▶ _DATA TO USE_:
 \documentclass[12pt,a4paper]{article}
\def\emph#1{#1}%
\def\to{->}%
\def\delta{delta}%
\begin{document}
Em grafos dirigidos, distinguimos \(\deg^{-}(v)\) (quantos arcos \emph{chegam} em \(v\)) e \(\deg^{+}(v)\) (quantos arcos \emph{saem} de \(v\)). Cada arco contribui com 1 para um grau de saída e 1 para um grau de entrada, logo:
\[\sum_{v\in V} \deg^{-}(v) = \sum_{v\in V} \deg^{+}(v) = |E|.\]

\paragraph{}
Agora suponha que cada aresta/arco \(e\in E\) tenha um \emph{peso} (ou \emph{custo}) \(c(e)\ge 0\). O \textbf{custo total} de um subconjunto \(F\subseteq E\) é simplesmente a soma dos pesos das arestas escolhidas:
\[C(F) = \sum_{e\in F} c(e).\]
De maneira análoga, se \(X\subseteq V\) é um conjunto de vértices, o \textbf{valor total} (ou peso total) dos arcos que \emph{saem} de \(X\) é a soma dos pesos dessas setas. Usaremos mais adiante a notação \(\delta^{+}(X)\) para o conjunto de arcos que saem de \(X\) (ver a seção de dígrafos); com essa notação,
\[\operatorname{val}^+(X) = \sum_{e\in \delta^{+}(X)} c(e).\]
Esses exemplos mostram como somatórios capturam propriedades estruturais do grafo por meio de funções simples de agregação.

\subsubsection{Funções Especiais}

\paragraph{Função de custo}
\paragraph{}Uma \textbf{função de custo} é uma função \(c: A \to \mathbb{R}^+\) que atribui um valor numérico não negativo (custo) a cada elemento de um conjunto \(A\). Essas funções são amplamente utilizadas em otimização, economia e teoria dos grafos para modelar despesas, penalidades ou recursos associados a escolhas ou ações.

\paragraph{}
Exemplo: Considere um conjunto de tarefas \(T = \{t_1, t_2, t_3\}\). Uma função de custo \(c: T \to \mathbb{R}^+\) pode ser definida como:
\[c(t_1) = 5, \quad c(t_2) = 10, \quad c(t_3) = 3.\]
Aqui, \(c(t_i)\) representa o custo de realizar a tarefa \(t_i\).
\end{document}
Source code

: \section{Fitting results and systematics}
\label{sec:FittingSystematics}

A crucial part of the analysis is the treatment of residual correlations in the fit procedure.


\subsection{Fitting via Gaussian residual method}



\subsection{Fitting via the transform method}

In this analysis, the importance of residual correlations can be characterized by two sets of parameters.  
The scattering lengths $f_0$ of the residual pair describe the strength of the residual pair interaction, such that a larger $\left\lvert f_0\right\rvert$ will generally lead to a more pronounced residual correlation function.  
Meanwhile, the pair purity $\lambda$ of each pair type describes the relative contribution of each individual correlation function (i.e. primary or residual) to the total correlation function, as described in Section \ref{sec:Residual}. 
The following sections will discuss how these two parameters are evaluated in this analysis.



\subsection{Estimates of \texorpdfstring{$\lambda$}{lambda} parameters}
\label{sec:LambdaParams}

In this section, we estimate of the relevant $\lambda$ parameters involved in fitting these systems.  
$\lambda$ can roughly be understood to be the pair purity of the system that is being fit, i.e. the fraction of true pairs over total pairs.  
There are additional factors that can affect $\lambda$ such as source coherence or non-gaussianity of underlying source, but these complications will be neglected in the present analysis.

▶ _EXERCISE OBJECTIVE_:
All records are to be restated exactly, from the first line to the last line.

▶ _EXERCISE RESPONSE_:
 \documentclass[12pt,a4paper]{article}
\def\emph#1{#1}%
\def\to{->}%
\def\delta{delta}%
\begin{document}
Em grafos dirigidos, distinguimos \(\deg^{-}(v)\) (quantos arcos \emph{chegam} em \(v\)) e \(\deg^{+}(v)\) (quantos arcos \emph{saem} de \(v\)). Cada arco contribui com 1 para um grau de saída e 1 para um grau de entrada, logo:
\[\sum_{v\in V} \deg^{-}(v) = \sum_{v\in V} \deg^{+}(v) = |E|.\]

\paragraph{}
Agora suponha que cada aresta/arco \(e\in E\) tenha um \emph{peso} (ou \emph{custo}) \(c(e)\ge 0\). O \textbf{custo total} de um subconjunto \(F\subseteq E\) é simplesmente a soma dos pesos das arestas escolhidas:
\[C(F) = \sum_{e\in F} c(e).\]
De maneira análoga, se \(X\subseteq V\) é um conjunto de vértices, o \textbf{valor total} (ou peso total) dos arcos que \emph{saem} de \(X\) é a soma dos pesos dessas setas. Usaremos mais adiante a notação \(\delta^{+}(X)\) para o conjunto de arcos que saem de \(X\) (ver a seção de dígrafos); com essa notação,
\[\operatorname{val}^+(X) = \sum_{e\in \delta^{+}(X)} c(e).\]
Esses exemplos mostram como somatórios capturam propriedades estruturais do grafo por meio de funções simples de agregação.

\subsubsection{Funções Especiais}

\paragraph{Função de custo}
\paragraph{}Uma \textbf{função de custo} é uma função \(c: A \to \mathbb{R}^+\) que atribui um valor numérico não negativo (custo) a cada elemento de um conjunto \(A\). Essas funções são amplamente utilizadas em otimização, economia e teoria dos grafos para modelar despesas, penalidades ou recursos associados a escolhas ou ações.

\paragraph{}
Exemplo: Considere um conjunto de tarefas \(T = \{t_1, t_2, t_3\}\). Uma função de custo \(c: T \to \mathbb{R}^+\) pode ser definida como:
\[c(t_1) = 5, \quad c(t_2) = 10, \quad c(t_3) = 3.\]
Aqui, \(c(t_i)\) representa o custo de realizar a tarefa \(t_i\).
\end{document}
Source code

: \section{Fitting results and systematics}
\label{sec:FittingSystematics}

A crucial part of the analysis is the treatment of residual correlations in the fit procedure.


\subsection{Fitting via Gaussian residual method}



\subsection{Fitting via the transform method}

In this analysis, the importance of residual correlations can be characterized by two sets of parameters.  
The scattering lengths $f_0$ of the residual pair describe the strength of the residual pair interaction, such that a larger $\left\lvert f_0\right\rvert$ will generally lead to a more pronounced residual correlation function.  
Meanwhile, the pair purity $\lambda$ of each pair type describes the relative contribution of each individual correlation function (i.e. primary or residual) to the total correlation function, as described in Section \ref{sec:Residual}. 
The following sections will discuss how these two parameters are evaluated in this analysis.



\subsection{Estimates of \texorpdfstring{$\lambda$}{lambda} parameters}
\label{sec:LambdaParams}

In this section, we estimate of the relevant $\lambda$ parameters involved in fitting these systems.  
$\lambda$ can roughly be understood to be the pair purity of the system that is being fit, i.e. the fraction of true pairs over total pairs.  
There are additional factors that can affect $\lambda$ such as source coherence or non-gaussianity of underlying source, but these complications will be neglected in the present analysis.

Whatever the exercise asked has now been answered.